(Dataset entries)
-- Opening Marker --
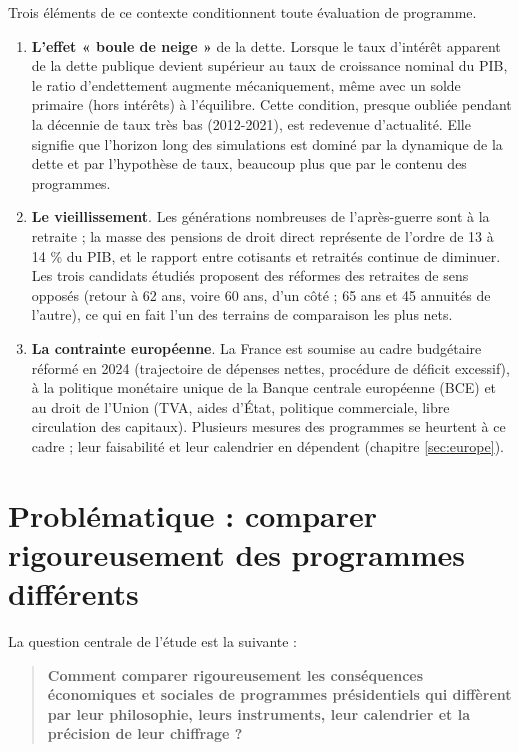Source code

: \documentclass[
  11pt,
  11pt,
  a4paper,
  openany]{book}
\providecommand{\tightlist}{%
  \setlength{\itemsep}{0pt}\setlength{\parskip}{0pt}}
\begin{document}
Trois éléments de ce contexte conditionnent toute évaluation de
programme.

\begin{enumerate}
\def\labelenumi{\arabic{enumi}.}
\tightlist
\item
  \textbf{L'effet « boule de neige »} de la dette. Lorsque le taux
  d'intérêt apparent de la dette publique devient supérieur au taux de
  croissance nominal du PIB, le ratio d'endettement augmente
  mécaniquement, même avec un solde primaire (hors intérêts) à
  l'équilibre. Cette condition, presque oubliée pendant la décennie de
  taux très bas (2012-2021), est redevenue d'actualité. Elle signifie
  que l'horizon long des simulations est dominé par la dynamique de la
  dette et par l'hypothèse de taux, beaucoup plus que par le contenu des
  programmes.
\item
  \textbf{Le vieillissement}. Les générations nombreuses de
  l'après-guerre sont à la retraite ; la masse des pensions de droit
  direct représente de l'ordre de 13 à 14 \% du PIB, et le rapport entre
  cotisants et retraités continue de diminuer. Les trois candidats
  étudiés proposent des réformes des retraites de sens opposés (retour à
  62 ans, voire 60 ans, d'un côté ; 65 ans et 45 annuités de l'autre),
  ce qui en fait l'un des terrains de comparaison les plus nets.
\item
  \textbf{La contrainte européenne}. La France est soumise au cadre
  budgétaire réformé en 2024 (trajectoire de dépenses nettes, procédure
  de déficit excessif), à la politique monétaire unique de la Banque
  centrale européenne (BCE) et au droit de l'Union (TVA, aides d'État,
  politique commerciale, libre circulation des capitaux). Plusieurs
  mesures des programmes se heurtent à ce cadre ; leur faisabilité et
  leur calendrier en dépendent (chapitre \ref{sec:europe}).
\end{enumerate}

\hypertarget{sec:problematique}{%
\section{Problématique : comparer rigoureusement des programmes
différents}\label{sec:problematique}}

La question centrale de l'étude est la suivante :

\begin{quote}
\textbf{Comment comparer rigoureusement les conséquences économiques et
sociales de programmes présidentiels qui diffèrent par leur philosophie,
leurs instruments, leur calendrier et la précision de leur chiffrage ?}
\end{quote}
\end{document}
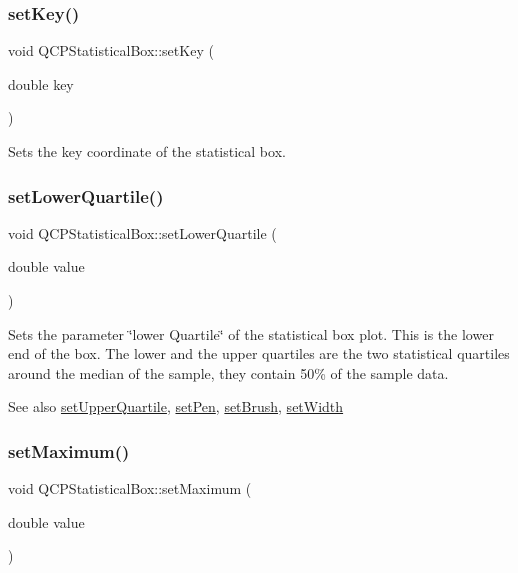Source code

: \subsubsection{\texorpdfstring{set\+Key()}{setKey()}}
{\footnotesize\ttfamily void Q\+C\+P\+Statistical\+Box\+::set\+Key (\begin{DoxyParamCaption}\item[{double}]{key }\end{DoxyParamCaption})}

Sets the key coordinate of the statistical box. \hypertarget{class_q_c_p_statistical_box_a680941af5e23d902013962fa67223f9e}{}\label{class_q_c_p_statistical_box_a680941af5e23d902013962fa67223f9e} 
\subsubsection{\texorpdfstring{set\+Lower\+Quartile()}{setLowerQuartile()}}
{\footnotesize\ttfamily void Q\+C\+P\+Statistical\+Box\+::set\+Lower\+Quartile (\begin{DoxyParamCaption}\item[{double}]{value }\end{DoxyParamCaption})}

Sets the parameter \char`\"{}lower Quartile\char`\"{} of the statistical box plot. This is the lower end of the box. The lower and the upper quartiles are the two statistical quartiles around the median of the sample, they contain 50\% of the sample data.

\begin{DoxySeeAlso}{See also}
\hyperlink{class_q_c_p_statistical_box_a65a1375f941c5a2077b5201229e89346}{set\+Upper\+Quartile}, \hyperlink{class_q_c_p_abstract_plottable_ab74b09ae4c0e7e13142fe4b5bf46cac7}{set\+Pen}, \hyperlink{class_q_c_p_abstract_plottable_a7a4b92144dca6453a1f0f210e27edc74}{set\+Brush}, \hyperlink{class_q_c_p_statistical_box_a0b62775bd67301b1eba5c785f2b26f14}{set\+Width} 
\end{DoxySeeAlso}
\hypertarget{class_q_c_p_statistical_box_acec5ad1901f00f2c5387cfb4d9787eb3}{}\label{class_q_c_p_statistical_box_acec5ad1901f00f2c5387cfb4d9787eb3} 
\subsubsection{\texorpdfstring{set\+Maximum()}{setMaximum()}}
{\footnotesize\ttfamily void Q\+C\+P\+Statistical\+Box\+::set\+Maximum (\begin{DoxyParamCaption}\item[{double}]{value }\end{DoxyParamCaption})}

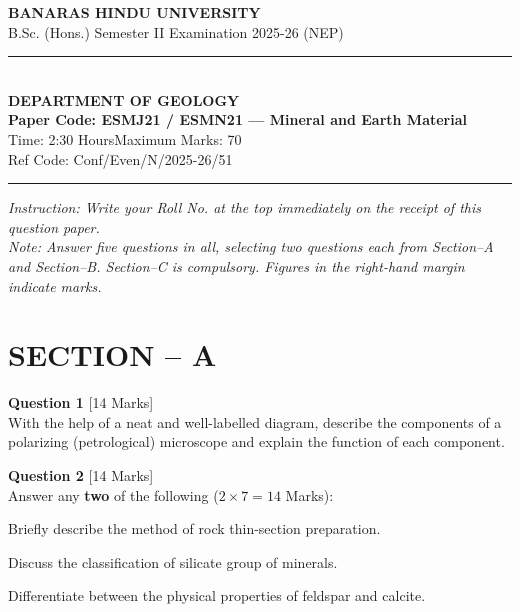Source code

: \documentclass[11pt,a4paper]{article}
\begin{document}
\begin{center}
  {\large\bfseries BANARAS HINDU UNIVERSITY}\\[2pt]
  {\normalsize B.Sc. (Hons.) Semester II Examination 2025-26 (NEP)}\\[6pt]
  \rule{0.8\linewidth}{0.5pt}\\[6pt]
  {\large\bfseries DEPARTMENT OF GEOLOGY}\\[4pt]
  {\large\bfseries Paper Code: ESMJ21 / ESMN21 --- Mineral and Earth Material}\\[4pt]
  {\normalsize Time: 2:30 Hours\hfill Maximum Marks: 70}\\[2pt]
  {\small Ref Code: Conf/Even/N/2025-26/51}
\end{center}

\rule{\linewidth}{0.4pt}\smallskip



\noindent   \textit{Instruction: Write your Roll No. at the top immediately on the receipt of this question paper.}\\[2pt]



\noindent   \textit{Note: Answer five questions in all, selecting two questions each from Section--A and Section--B. Section--C is compulsory. Figures in the right-hand margin indicate marks.}
\bigskip

\section*{SECTION -- A}




\noindent   \textbf{Question 1} \hfill [14 Marks]\\
With the help of a neat and well-labelled diagram, describe the components of a polarizing (petrological) microscope and explain the function of each component.

\bigskip




\noindent   \textbf{Question 2} \hfill [14 Marks]\\
Answer any   \textbf{two} of the following ($2  \times 7 = 14$ Marks):

\begin{parts}
  \item Briefly describe the method of rock thin-section preparation.
  \item Discuss the classification of silicate group of minerals.
  \item Differentiate between the physical properties of feldspar and calcite.
\end{parts}
\end{document}
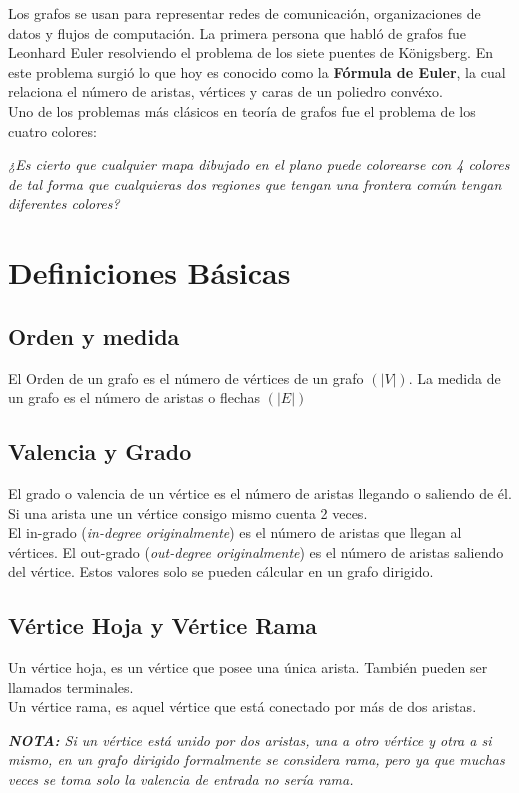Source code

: \documentclass[11pt]{article}
\theoremstyle{plain}
\begin{document}
        Los grafos se usan para representar redes de comunicación, organizaciones de datos y flujos de computación. La primera persona que habló de grafos fue Leonhard Euler resolviendo el problema de los siete puentes de Königsberg. En este problema surgió lo que hoy es conocido como la \textbf{Fórmula de Euler}, la cual relaciona el número de aristas, vértices y caras de un poliedro convéxo.\\

        Uno de los problemas más clásicos en teoría de grafos fue el problema de los cuatro colores:

        \begin{center}
            \textit{¿Es cierto que cualquier mapa dibujado en el plano puede colorearse con 4 colores de tal forma que cualquieras dos regiones que tengan una frontera común tengan diferentes colores?}
        \end{center}
    \section{Definiciones Básicas} %
    \label{sec:definiciones_básicas}
        \subsection{Orden y medida} %
        \label{sub:orden_y_medida}
            El Orden de un grafo es el número de vértices de un grafo $(|V|)$. La medida de un grafo es el número de aristas o flechas $(|E|)$
        \subsection{Valencia y Grado} %
        \label{sub:valencia_y_grado}
            El grado o valencia de un vértice es el número de aristas llegando o saliendo de él. Si una arista une un vértice consigo mismo cuenta 2 veces.\\

            El in-grado (\textit{in-degree originalmente}) es el número de aristas que llegan al vértices. El out-grado (\textit{out-degree originalmente}) es el número de aristas saliendo del vértice. Estos valores solo se pueden cálcular en un grafo dirigido.
        \subsection{Vértice Hoja y Vértice Rama} %
        \label{sub:vértice_hoja}
            Un vértice hoja, es un vértice que posee una única arista. También pueden ser llamados terminales.\\
            Un vértice rama, es aquel vértice que está conectado por más de dos aristas.
            \begin{center}
                \textit{\textbf{NOTA:} Si un vértice está unido por dos aristas, una a otro vértice y otra a si mismo, en un grafo dirigido formalmente se considera rama, pero ya que muchas veces se toma solo la valencia de entrada no sería rama.}
            \end{center}
\end{document}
-- Closing Marker --
An exact copy of each entry is required, minus the pictures.

Source code

: \documentclass[
  11pt,
  11pt,
  a4paper,
  openany]{book}
\providecommand{\tightlist}{%
  \setlength{\itemsep}{0pt}\setlength{\parskip}{0pt}}
\begin{document}
Trois éléments de ce contexte conditionnent toute évaluation de
programme.

\begin{enumerate}
\def\labelenumi{\arabic{enumi}.}
\tightlist
\item
  \textbf{L'effet « boule de neige »} de la dette. Lorsque le taux
  d'intérêt apparent de la dette publique devient supérieur au taux de
  croissance nominal du PIB, le ratio d'endettement augmente
  mécaniquement, même avec un solde primaire (hors intérêts) à
  l'équilibre. Cette condition, presque oubliée pendant la décennie de
  taux très bas (2012-2021), est redevenue d'actualité. Elle signifie
  que l'horizon long des simulations est dominé par la dynamique de la
  dette et par l'hypothèse de taux, beaucoup plus que par le contenu des
  programmes.
\item
  \textbf{Le vieillissement}. Les générations nombreuses de
  l'après-guerre sont à la retraite ; la masse des pensions de droit
  direct représente de l'ordre de 13 à 14 \% du PIB, et le rapport entre
  cotisants et retraités continue de diminuer. Les trois candidats
  étudiés proposent des réformes des retraites de sens opposés (retour à
  62 ans, voire 60 ans, d'un côté ; 65 ans et 45 annuités de l'autre),
  ce qui en fait l'un des terrains de comparaison les plus nets.
\item
  \textbf{La contrainte européenne}. La France est soumise au cadre
  budgétaire réformé en 2024 (trajectoire de dépenses nettes, procédure
  de déficit excessif), à la politique monétaire unique de la Banque
  centrale européenne (BCE) et au droit de l'Union (TVA, aides d'État,
  politique commerciale, libre circulation des capitaux). Plusieurs
  mesures des programmes se heurtent à ce cadre ; leur faisabilité et
  leur calendrier en dépendent (chapitre \ref{sec:europe}).
\end{enumerate}

\hypertarget{sec:problematique}{%
\section{Problématique : comparer rigoureusement des programmes
différents}\label{sec:problematique}}

La question centrale de l'étude est la suivante :

\begin{quote}
\textbf{Comment comparer rigoureusement les conséquences économiques et
sociales de programmes présidentiels qui diffèrent par leur philosophie,
leurs instruments, leur calendrier et la précision de leur chiffrage ?}
\end{quote}
\end{document}
Source code

: \subsubsection{\texorpdfstring{set\+Key()}{setKey()}}
{\footnotesize\ttfamily void Q\+C\+P\+Statistical\+Box\+::set\+Key (\begin{DoxyParamCaption}\item[{double}]{key }\end{DoxyParamCaption})}

Sets the key coordinate of the statistical box. \hypertarget{class_q_c_p_statistical_box_a680941af5e23d902013962fa67223f9e}{}\label{class_q_c_p_statistical_box_a680941af5e23d902013962fa67223f9e} 
\subsubsection{\texorpdfstring{set\+Lower\+Quartile()}{setLowerQuartile()}}
{\footnotesize\ttfamily void Q\+C\+P\+Statistical\+Box\+::set\+Lower\+Quartile (\begin{DoxyParamCaption}\item[{double}]{value }\end{DoxyParamCaption})}

Sets the parameter \char`\"{}lower Quartile\char`\"{} of the statistical box plot. This is the lower end of the box. The lower and the upper quartiles are the two statistical quartiles around the median of the sample, they contain 50\% of the sample data.

\begin{DoxySeeAlso}{See also}
\hyperlink{class_q_c_p_statistical_box_a65a1375f941c5a2077b5201229e89346}{set\+Upper\+Quartile}, \hyperlink{class_q_c_p_abstract_plottable_ab74b09ae4c0e7e13142fe4b5bf46cac7}{set\+Pen}, \hyperlink{class_q_c_p_abstract_plottable_a7a4b92144dca6453a1f0f210e27edc74}{set\+Brush}, \hyperlink{class_q_c_p_statistical_box_a0b62775bd67301b1eba5c785f2b26f14}{set\+Width} 
\end{DoxySeeAlso}
\hypertarget{class_q_c_p_statistical_box_acec5ad1901f00f2c5387cfb4d9787eb3}{}\label{class_q_c_p_statistical_box_acec5ad1901f00f2c5387cfb4d9787eb3} 
\subsubsection{\texorpdfstring{set\+Maximum()}{setMaximum()}}
{\footnotesize\ttfamily void Q\+C\+P\+Statistical\+Box\+::set\+Maximum (\begin{DoxyParamCaption}\item[{double}]{value }\end{DoxyParamCaption})}

Source code

: \documentclass[11pt,a4paper]{article}
\begin{document}
\begin{center}
  {\large\bfseries BANARAS HINDU UNIVERSITY}\\[2pt]
  {\normalsize B.Sc. (Hons.) Semester II Examination 2025-26 (NEP)}\\[6pt]
  \rule{0.8\linewidth}{0.5pt}\\[6pt]
  {\large\bfseries DEPARTMENT OF GEOLOGY}\\[4pt]
  {\large\bfseries Paper Code: ESMJ21 / ESMN21 --- Mineral and Earth Material}\\[4pt]
  {\normalsize Time: 2:30 Hours\hfill Maximum Marks: 70}\\[2pt]
  {\small Ref Code: Conf/Even/N/2025-26/51}
\end{center}

\rule{\linewidth}{0.4pt}\smallskip



\noindent   \textit{Instruction: Write your Roll No. at the top immediately on the receipt of this question paper.}\\[2pt]



\noindent   \textit{Note: Answer five questions in all, selecting two questions each from Section--A and Section--B. Section--C is compulsory. Figures in the right-hand margin indicate marks.}
\bigskip

\section*{SECTION -- A}




\noindent   \textbf{Question 1} \hfill [14 Marks]\\
With the help of a neat and well-labelled diagram, describe the components of a polarizing (petrological) microscope and explain the function of each component.

\bigskip




\noindent   \textbf{Question 2} \hfill [14 Marks]\\
Answer any   \textbf{two} of the following ($2  \times 7 = 14$ Marks):

\begin{parts}
  \item Briefly describe the method of rock thin-section preparation.
  \item Discuss the classification of silicate group of minerals.
  \item Differentiate between the physical properties of feldspar and calcite.
\end{parts}
\end{document}
Source code

: \documentclass[11pt]{article}
\theoremstyle{plain}
\begin{document}
        Los grafos se usan para representar redes de comunicación, organizaciones de datos y flujos de computación. La primera persona que habló de grafos fue Leonhard Euler resolviendo el problema de los siete puentes de Königsberg. En este problema surgió lo que hoy es conocido como la \textbf{Fórmula de Euler}, la cual relaciona el número de aristas, vértices y caras de un poliedro convéxo.\\

        Uno de los problemas más clásicos en teoría de grafos fue el problema de los cuatro colores:

        \begin{center}
            \textit{¿Es cierto que cualquier mapa dibujado en el plano puede colorearse con 4 colores de tal forma que cualquieras dos regiones que tengan una frontera común tengan diferentes colores?}
        \end{center}
    \section{Definiciones Básicas} %
    \label{sec:definiciones_básicas}
        \subsection{Orden y medida} %
        \label{sub:orden_y_medida}
            El Orden de un grafo es el número de vértices de un grafo $(|V|)$. La medida de un grafo es el número de aristas o flechas $(|E|)$
        \subsection{Valencia y Grado} %
        \label{sub:valencia_y_grado}
            El grado o valencia de un vértice es el número de aristas llegando o saliendo de él. Si una arista une un vértice consigo mismo cuenta 2 veces.\\

            El in-grado (\textit{in-degree originalmente}) es el número de aristas que llegan al vértices. El out-grado (\textit{out-degree originalmente}) es el número de aristas saliendo del vértice. Estos valores solo se pueden cálcular en un grafo dirigido.
        \subsection{Vértice Hoja y Vértice Rama} %
        \label{sub:vértice_hoja}
            Un vértice hoja, es un vértice que posee una única arista. También pueden ser llamados terminales.\\
            Un vértice rama, es aquel vértice que está conectado por más de dos aristas.
            \begin{center}
                \textit{\textbf{NOTA:} Si un vértice está unido por dos aristas, una a otro vértice y otra a si mismo, en un grafo dirigido formalmente se considera rama, pero ya que muchas veces se toma solo la valencia de entrada no sería rama.}
            \end{center}
\end{document}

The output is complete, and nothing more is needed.